Data listing:
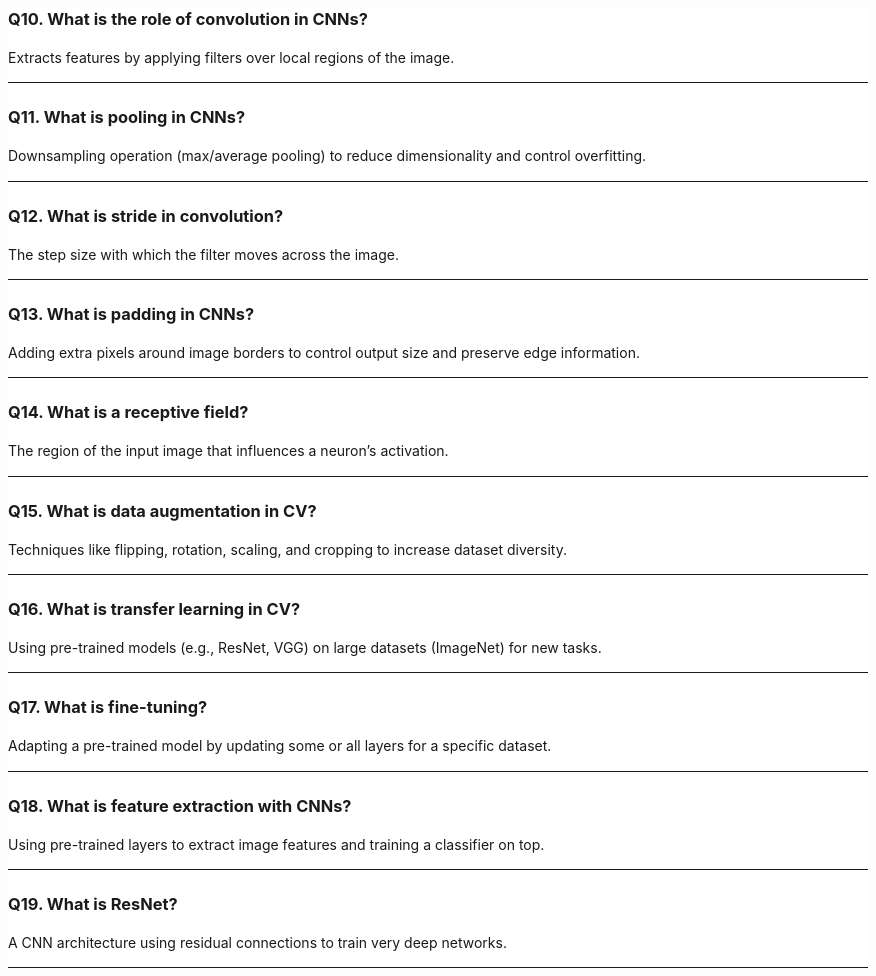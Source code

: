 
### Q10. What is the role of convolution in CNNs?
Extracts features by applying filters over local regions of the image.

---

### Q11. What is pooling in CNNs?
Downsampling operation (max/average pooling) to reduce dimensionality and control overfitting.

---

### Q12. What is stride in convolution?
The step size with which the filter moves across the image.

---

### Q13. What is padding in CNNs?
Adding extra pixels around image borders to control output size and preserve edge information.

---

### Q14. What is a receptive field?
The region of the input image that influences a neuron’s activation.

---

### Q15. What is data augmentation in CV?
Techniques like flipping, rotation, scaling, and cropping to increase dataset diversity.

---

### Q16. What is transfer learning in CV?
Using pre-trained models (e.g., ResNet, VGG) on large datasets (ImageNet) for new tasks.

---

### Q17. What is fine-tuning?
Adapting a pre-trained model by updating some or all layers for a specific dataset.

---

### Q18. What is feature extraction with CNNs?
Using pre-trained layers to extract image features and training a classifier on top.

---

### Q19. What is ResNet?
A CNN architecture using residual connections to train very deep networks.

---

What you need to do:
Repeat each line above exactly as it reads, omitting any pictures.

Answer section:
Source code

: 
### Q10. What is the role of convolution in CNNs?
Extracts features by applying filters over local regions of the image.

---

### Q11. What is pooling in CNNs?
Downsampling operation (max/average pooling) to reduce dimensionality and control overfitting.

---

### Q12. What is stride in convolution?
The step size with which the filter moves across the image.

---

### Q13. What is padding in CNNs?
Adding extra pixels around image borders to control output size and preserve edge information.

---

### Q14. What is a receptive field?
The region of the input image that influences a neuron’s activation.

---

### Q15. What is data augmentation in CV?
Techniques like flipping, rotation, scaling, and cropping to increase dataset diversity.

---

### Q16. What is transfer learning in CV?
Using pre-trained models (e.g., ResNet, VGG) on large datasets (ImageNet) for new tasks.

---

### Q17. What is fine-tuning?
Adapting a pre-trained model by updating some or all layers for a specific dataset.

---

### Q18. What is feature extraction with CNNs?
Using pre-trained layers to extract image features and training a classifier on top.

---

### Q19. What is ResNet?
A CNN architecture using residual connections to train very deep networks.

---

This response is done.